EXERCISE OBJECTIVE:
Please restate word for word the lines from the top of the entries through the line that contains "from DM-Quark to", and do not include any pictures.

Pictures paired with source code:
**********

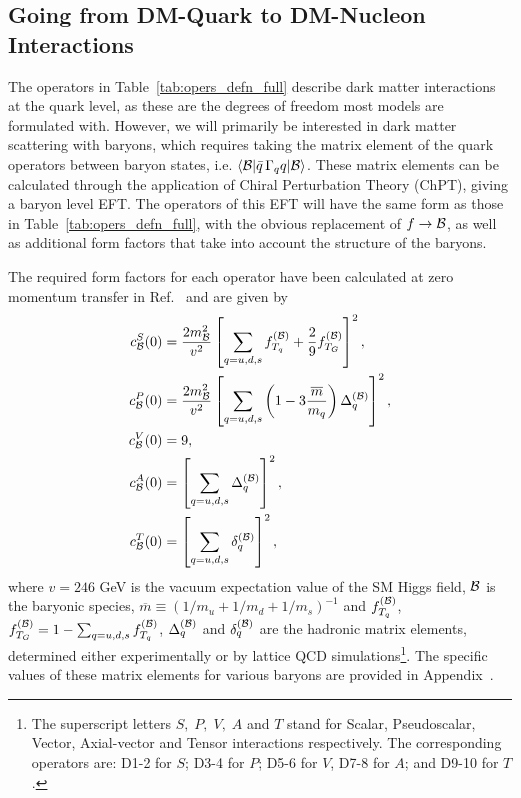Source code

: \subsection{Going from DM-Quark to DM-Nucleon Interactions}

The operators in Table~\ref{tab:opers_defn_full} describe dark matter interactions at the quark level, as these are the degrees of freedom most models are formulated with. However, we will primarily be interested in dark matter scattering with baryons, which requires taking the matrix element of the quark operators between baryon states, i.e. $\langle {\cal B} | \bar q \, \Gamma_q q| {\cal B}\rangle$. These matrix elements can be calculated through the application of Chiral Perturbation Theory (ChPT), giving a baryon level EFT. The operators of this EFT will have the same form as those in Table~\ref{tab:opers_defn_full}, with the obvious replacement of $f\rightarrow \cal B$, as well as additional form factors that take into account the structure of the baryons.

The required form factors for each operator have been calculated at zero momentum transfer in Ref.~\cite{Cirelli:2013ufw_oct_Toolsmodelindependentbounds} and are given by 
\begin{align}
c_{\cal B}^S(0) &= \frac{2 m_{\cal B}^2}{v^2}\left[\sum_{q=u,d,s}f_{T_q}^{(\cal B)}+\frac{2}{9}f_{T_G}^{(\cal B)}\right]^2,\\
c_{\cal B}^P(0) &= \frac{2 m_{\cal B}^2}{v^2}\left[\sum_{q=u,d,s}\left(1-3\frac{\overline{m}}{m_q}\right)\Delta_q^{(\cal B)}\right]^2,\\
c_{\cal B}^V(0) &= 9,\\
c_{\cal B}^A(0) &=  \left[\sum_{q=u,d,s}\Delta_q^{(\cal B)}\right]^2,\\
c_{\cal B}^T(0) &= \left[\sum_{q=u,d,s}\delta_q^{(\cal B)}\right]^2,
\end{align}
where  $v=246$ GeV is the vacuum expectation value of the SM Higgs field, $\cal B$ is the baryonic species,  $\overline{m}\equiv(1/m_u+1/m_d+1/m_s)^{-1}$ and $f_{T_q}^{(\cal B)}$, $f_{T_G}^{(\cal B)}=1-\sum_{q=u,d,s} f_{T_q}^{(\cal B)}$, $\Delta_q^{(\cal B)}$ and $\delta_q^{(\cal B)}$ are the hadronic matrix elements, determined either experimentally or by lattice QCD simulations\footnote{The superscript letters $S,\;P,\;V,\;A$ and $T$ stand for Scalar, Pseudoscalar, Vector, Axial-vector and Tensor interactions respectively. The corresponding operators are: D1-2 for $S$; D3-4 for $P$; D5-6 for $V$, D7-8 for $A$; and D9-10 for $T$.}. The specific values of these matrix elements for various baryons are provided in Appendix~.

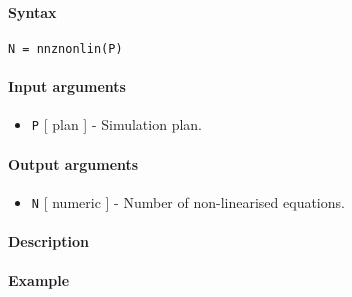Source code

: 


	\paragraph{Syntax}\label{syntax}

\begin{verbatim}
N = nnznonlin(P)
\end{verbatim}

\paragraph{Input arguments}\label{input-arguments}

\begin{itemize}
\itemsep1pt\parskip0pt
\item
  \texttt{P} {[} plan {]} - Simulation plan.
\end{itemize}

\paragraph{Output arguments}\label{output-arguments}

\begin{itemize}
\itemsep1pt\parskip0pt
\item
  \texttt{N} {[} numeric {]} - Number of non-linearised equations.
\end{itemize}

\paragraph{Description}\label{description}

\paragraph{Example}\label{example}


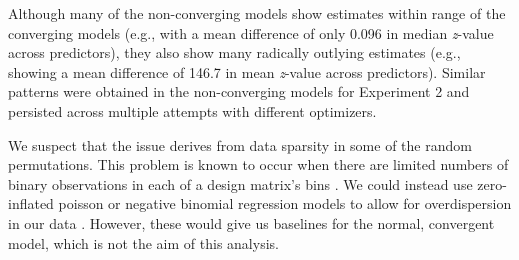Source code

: \documentclass[authoryear, 12pt]{elsarticle}
\begin{document}
Although many of the non-converging models show estimates within range of the converging models (e.g., with a mean difference of only 0.096 in median \textit{z}-value across predictors), they also show many radically outlying estimates (e.g., showing a mean difference of 146.7 in mean \textit{z}-value across predictors). Similar patterns were obtained in the non-converging models for Experiment 2 and persisted across multiple attempts with different optimizers.

We suspect that the issue derives from data sparsity in some of the random permutations. This problem is known to occur when there are limited numbers of binary observations in each of a design matrix's bins \citep{allison2004}. We could instead use zero-inflated poisson or negative binomial regression models to allow for overdispersion in our data \citep{allison2012}. However, these would give us baselines for the normal, convergent model, which is not the aim of this analysis.
\end{document}
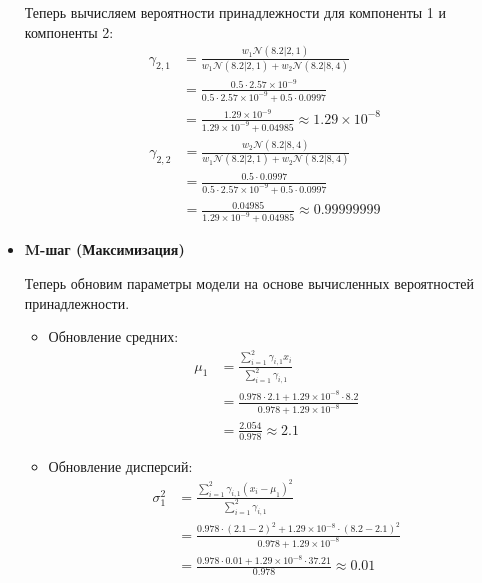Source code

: \begin{itemize}
          Теперь вычисляем вероятности принадлежности для компоненты 1 и компоненты 2:
          \begin{align*}
              \gamma_{2,1} & = \frac{w_1 \mathcal{N}(8.2 | 2, 1)}{w_1 \mathcal{N}(8.2 | 2, 1) + w_2 \mathcal{N}(8.2 | 8, 4)} \\
                           & = \frac{0.5 \cdot 2.57 \times 10^{-9}}{0.5 \cdot 2.57 \times 10^{-9} + 0.5 \cdot 0.0997}        \\
                           & = \frac{1.29 \times 10^{-9}}{1.29 \times 10^{-9} + 0.04985} \approx 1.29 \times 10^{-8}
          \end{align*}
          \begin{align*}
              \gamma_{2,2} & = \frac{w_2 \mathcal{N}(8.2 | 8, 4)}{w_1 \mathcal{N}(8.2 | 2, 1) + w_2 \mathcal{N}(8.2 | 8, 4)} \\
                           & = \frac{0.5 \cdot 0.0997}{0.5 \cdot 2.57 \times 10^{-9} + 0.5 \cdot 0.0997}                     \\
                           & = \frac{0.04985}{1.29 \times 10^{-9} + 0.04985} \approx 0.99999999
          \end{align*}

    \item \textbf{M-шаг (Максимизация)}

          Теперь обновим параметры модели на основе вычисленных вероятностей принадлежности.

          \begin{itemize}
              \item Обновление средних:
                    \begin{align*}
                        \mu_1 & = \frac{\sum_{i=1}^{2} \gamma_{i,1} x_i}{\sum_{i=1}^{2} \gamma_{i,1}}                 \\
                              & = \frac{0.978 \cdot 2.1 + 1.29 \times 10^{-8} \cdot 8.2}{0.978 + 1.29 \times 10^{-8}} \\
                              & = \frac{2.054}{0.978} \approx 2.1
                    \end{align*}

              \item Обновление дисперсий:
                    \begin{align*}
                        \sigma_1^2 & = \frac{\sum_{i=1}^{2} \gamma_{i,1} (x_i - \mu_1)^2}{\sum_{i=1}^{2} \gamma_{i,1}}                       \\
                                   & = \frac{0.978 \cdot (2.1 - 2)^2 + 1.29 \times 10^{-8} \cdot (8.2 - 2.1)^2}{0.978 + 1.29 \times 10^{-8}} \\
                                   & = \frac{0.978 \cdot 0.01 + 1.29 \times 10^{-8} \cdot 37.21}{0.978} \approx 0.01
                    \end{align*}


\end{itemize}
\end{itemize}

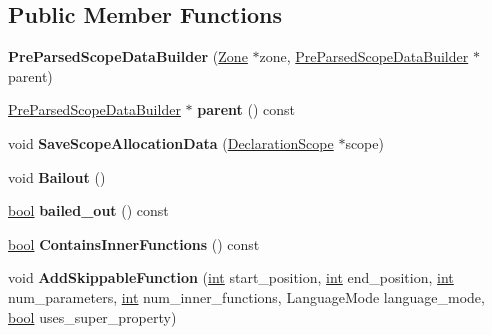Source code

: \subsection*{Public Member Functions}
\begin{DoxyCompactItemize}
\item 
\mbox{\label{classv8_1_1internal_1_1PreParsedScopeDataBuilder_a657a3dd84dced821700ec3d18e370b1b}} 
{\bfseries Pre\+Parsed\+Scope\+Data\+Builder} (\mbox{\hyperlink{classv8_1_1internal_1_1Zone}{Zone}} $\ast$zone, \mbox{\hyperlink{classv8_1_1internal_1_1PreParsedScopeDataBuilder}{Pre\+Parsed\+Scope\+Data\+Builder}} $\ast$parent)
\item 
\mbox{\label{classv8_1_1internal_1_1PreParsedScopeDataBuilder_ab621c81c46991598f08ba680b6d26e94}} 
\mbox{\hyperlink{classv8_1_1internal_1_1PreParsedScopeDataBuilder}{Pre\+Parsed\+Scope\+Data\+Builder}} $\ast$ {\bfseries parent} () const
\item 
\mbox{\label{classv8_1_1internal_1_1PreParsedScopeDataBuilder_ae38622f4dc10a3d9fa7390fd67cc272a}} 
void {\bfseries Save\+Scope\+Allocation\+Data} (\mbox{\hyperlink{classv8_1_1internal_1_1DeclarationScope}{Declaration\+Scope}} $\ast$scope)
\item 
\mbox{\label{classv8_1_1internal_1_1PreParsedScopeDataBuilder_aad2ea67d9bd4b053d7b1efe02d736ef1}} 
void {\bfseries Bailout} ()
\item 
\mbox{\label{classv8_1_1internal_1_1PreParsedScopeDataBuilder_a2256f65f82525ee9a6273aa2d5455827}} 
\mbox{\hyperlink{classbool}{bool}} {\bfseries bailed\+\_\+out} () const
\item 
\mbox{\label{classv8_1_1internal_1_1PreParsedScopeDataBuilder_a6f8ac669e0348ddd76f192a3b6ff9444}} 
\mbox{\hyperlink{classbool}{bool}} {\bfseries Contains\+Inner\+Functions} () const
\item 
\mbox{\label{classv8_1_1internal_1_1PreParsedScopeDataBuilder_a478c8a68576ea59f647860f5c24b7833}} 
void {\bfseries Add\+Skippable\+Function} (\mbox{\hyperlink{classint}{int}} start\+\_\+position, \mbox{\hyperlink{classint}{int}} end\+\_\+position, \mbox{\hyperlink{classint}{int}} num\+\_\+parameters, \mbox{\hyperlink{classint}{int}} num\+\_\+inner\+\_\+functions, Language\+Mode language\+\_\+mode, \mbox{\hyperlink{classbool}{bool}} uses\+\_\+super\+\_\+property)
\end{DoxyCompactItemize}
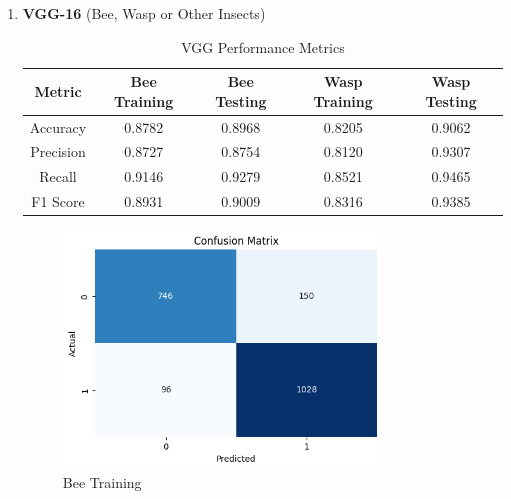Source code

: \documentclass[12pt]{article}
\begin{document}
\begin{enumerate}
		\item \textbf{VGG-16} (Bee, Wasp or Other Insects) \\
		\begin{table}[H]
			\centering
			\caption{VGG Performance Metrics}
			\vspace{0.25 cm}
			\begin{tabular}{|c|c|c|c|c|}
				\hline
				\textbf{Metric} & \textbf{Bee Training} & \textbf{Bee Testing}  & \textbf{Wasp Training} & \textbf{Wasp Testing}\\
				\hline
				Accuracy & 0.8782  & 0.8968 & 0.8205  & 0.9062 \\ \hline
				Precision & 0.8727 & 0.8754  & 0.8120 & 0.9307\\ \hline
				Recall & 0.9146 & 0.9279  & 0.8521 & 0.9465 \\ \hline
				F1 Score & 0.8931 & 0.9009 & 0.8316 & 0.9385 \\ \hline
			\end{tabular}
			\label{tab:VGG_METRICS}
		\end{table}
		\begin{figure}[H]
			\centering
			\vspace{1 cm}
			\begin{minipage}{0.45\textwidth}
				\centering
				\includegraphics[width=0.8\textwidth]{Images/Confusion/vgg bees train.png}\\ \vspace{0.25 cm}
				Bee Training
			\end{minipage}
			\hfill
			\begin{minipage}{0.45\textwidth} 
				\centering           

\end{minipage}
\end{figure}
\end{enumerate}
\end{document}
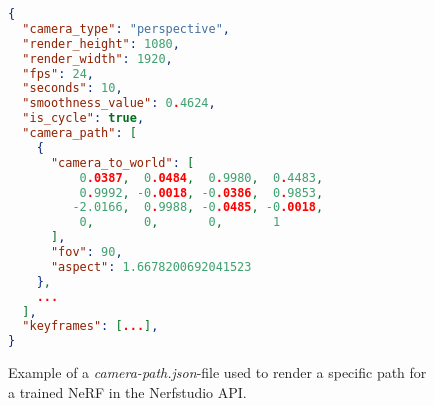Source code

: \begin{figure}[ht]
\centering
\begin{lstlisting}[language=json,linewidth=0.9\linewidth]
{
  "camera_type": "perspective",
  "render_height": 1080,
  "render_width": 1920,
  "fps": 24,
  "seconds": 10,
  "smoothness_value": 0.4624,
  "is_cycle": true,
  "camera_path": [
    {
      "camera_to_world": [
          0.0387,  0.0484,  0.9980,  0.4483,
          0.9992, -0.0018, -0.0386,  0.9853,
         -2.0166,  0.9988, -0.0485, -0.0018,
          0,       0,       0,       1
      ],
      "fov": 90,
      "aspect": 1.6678200692041523
    },
    ...
  ],
  "keyframes": [...],
}

\end{lstlisting}
\caption{Example of a \textit{camera-path.json}-file used to render a specific path for a trained NeRF in the Nerfstudio API.}
\label{code:camera-path-example}
\end{figure}

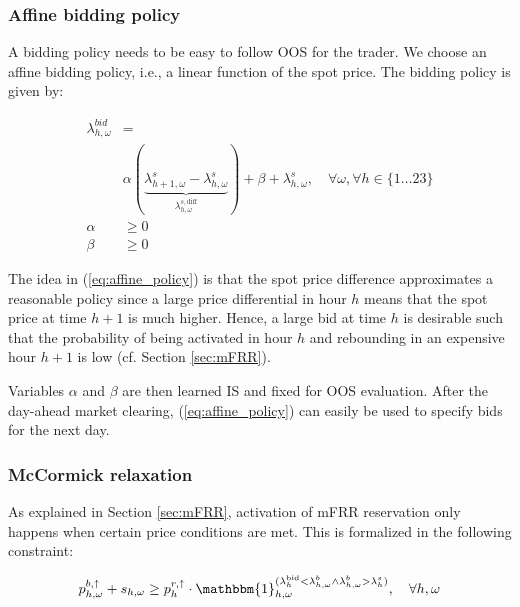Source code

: \subsubsection{Affine bidding policy}

A bidding policy needs to be easy to follow OOS for the trader. We choose an affine bidding policy, i.e., a linear function of the spot price. The bidding policy is given by:

\begin{subequations}\label{eq:affine_policy}
    \begin{align}
        \lambda^{bid}_{h,\omega}           & = \label{affine_policy:1} \\  
        & \alpha ( \underbrace{\lambda_{h+1,\omega}^{s} - \lambda_{h,\omega}^{s}}_{\lambda_{h,\omega}^{s,\text{diff}}} ) + \beta + \lambda_{h,\omega}^{s}, \quad \forall{\omega}, \forall{h} \in \{1\ldots23\} \nonumber \\
        \alpha                             & \geq 0\label{affine_policy:2}                                                                                                                            \\
        \beta                              & \geq 0\label{affine_policy:3}
    \end{align}
\end{subequations}

The idea in (\ref{eq:affine_policy}) is that the spot price difference approximates a reasonable policy since a large price differential in hour $h$ means that the spot price at time $h+1$ is much higher. Hence, a large bid at time $h$ is desirable such that the probability of being activated in hour $h$ and rebounding in an expensive hour $h+1$ is low (cf. Section \ref{sec:mFRR}).

Variables $\alpha$ and $\beta$ are then learned IS and fixed for OOS evaluation. After the day-ahead market clearing, (\ref{eq:affine_policy}) can easily be used to specify bids for the next day.

\subsubsection{McCormick relaxation}\label{sec:mccormick}

As explained in Section \ref{sec:mFRR}, activation of mFRR reservation only happens when certain price conditions are met. This is formalized in the following constraint:

\begin{equation}\label{eq:bid_constraint}
    p^{b, \uparrow}_{h,\omega} + s_{h,\omega} \geq p^{r,\uparrow}_{h} \cdot \mathbbm{1}_{h,\omega}^{(\lambda^{\text{bid}}_{h} < \lambda^{b}_{h,\omega} \land \lambda^{b}_{h,\omega} > \lambda^{s}_{h})}, \quad \forall{h,\omega}
\end{equation}

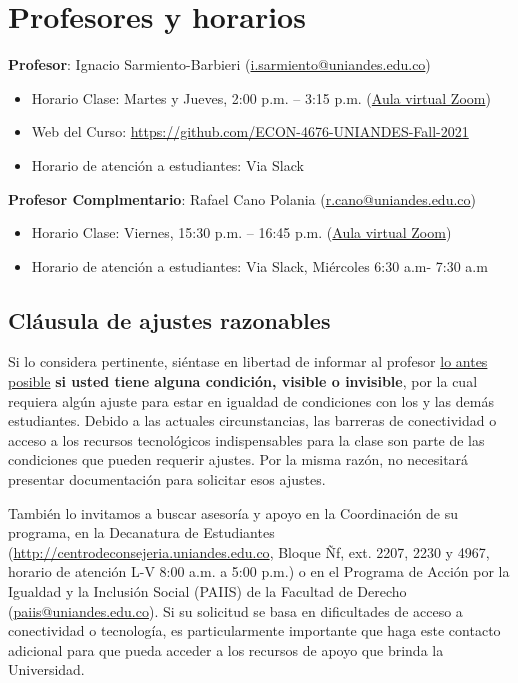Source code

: \documentclass[11pt]{article}
\begin{document}
\section{Profesores y horarios} 

{\bf Profesor}: Ignacio Sarmiento-Barbieri (\href{mailto:i.sarmiento@uniandes.edu.co}{i.sarmiento@uniandes.edu.co})
\begin{itemize}
  \item Horario Clase: Martes y Jueves, 2:00 p.m. – 3:15 p.m. (\href{}{Aula virtual Zoom})
  \item Web del Curso: \url{https://github.com/ECON-4676-UNIANDES-Fall-2021}
\item Horario de atención a estudiantes: Via Slack 
\end{itemize}

{\bf Profesor Complmentario}: Rafael Cano Polania (\href{mailto:r.cano@uniandes.edu.co}{r.cano@uniandes.edu.co})
\begin{itemize}
	\item Horario Clase: Viernes, 15:30 p.m. – 16:45 p.m. (\href{}{Aula virtual Zoom})
	\item Horario de atención a estudiantes: Via Slack, Miércoles 6:30 a.m- 7:30 a.m
\end{itemize}



\subsection*{Cláusula de ajustes razonables}

Si lo considera pertinente, siéntase en libertad de informar al profesor \underline{lo antes posible} {\bf si usted tiene alguna condición, visible o invisible}, por la cual requiera algún ajuste para estar en igualdad de condiciones con los y las demás estudiantes. Debido a las actuales circunstancias, las barreras de conectividad o acceso a los recursos tecnológicos indispensables para la clase son parte de las condiciones que pueden requerir ajustes. Por la misma razón, no necesitará presentar documentación para solicitar esos ajustes. 

También lo invitamos a buscar asesoría y apoyo en la Coordinación de su programa, en la Decanatura de Estudiantes (\url{http://centrodeconsejeria.uniandes.edu.co}, Bloque Ñf, ext. 2207, 2230 y 4967, horario de atención L-V 8:00 a.m. a 5:00 p.m.) o en el Programa de Acción por la Igualdad y la Inclusión Social (PAIIS) de la Facultad de Derecho (\href{mailto:paiis@uniandes.edu.co}{paiis@uniandes.edu.co}). Si su solicitud se basa en dificultades de acceso a conectividad o tecnología, es particularmente importante que haga este contacto adicional para que pueda acceder a los recursos de apoyo que brinda la Universidad. 
\end{document}
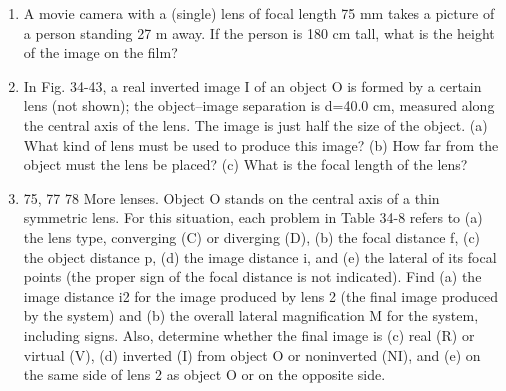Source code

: \documentclass[fleqn]{article}
\begin{document}
\begin{enumerate}
    \item A movie camera with a (single) lens of focal length 75 mm takes a picture of a person standing 27 m away. If the person is 180 cm tall, what is the height of the image on the film?

    \item In Fig. 34-43, a real inverted image I of an object O is formed by a certain lens (not shown); the object–image separation is d=40.0 cm, measured along the central axis of the lens. The image is just half the size of the object. (a) What kind of lens must be used to produce this image? (b) How far from the object must the lens be placed? (c) What is the focal length of the lens?
    
    \item 75, 77 78 More lenses. Object O stands on the central axis of a thin symmetric lens. For this situation, each problem in Table 34-8 refers to (a) the lens type, converging (C) or diverging (D), (b) the focal distance f, (c) the object distance p, (d) the image distance i, and (e) the lateral of its focal points (the proper sign of the focal distance is not indicated). Find (a) the image distance i2 for the image produced by lens 2 (the final image produced by the system) and (b) the overall lateral magnification M for the system, including signs. Also, determine whether the final image is (c) real (R) or virtual (V), (d) inverted (I) from object O or noninverted (NI), and (e) on the same side of lens 2 as object O or on the opposite side.
    
  \end{enumerate}
\end{document}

**********

ANSWER FOR THIS EXERCISE:
Source code

: \subsection{Going from DM-Quark to DM-Nucleon Interactions}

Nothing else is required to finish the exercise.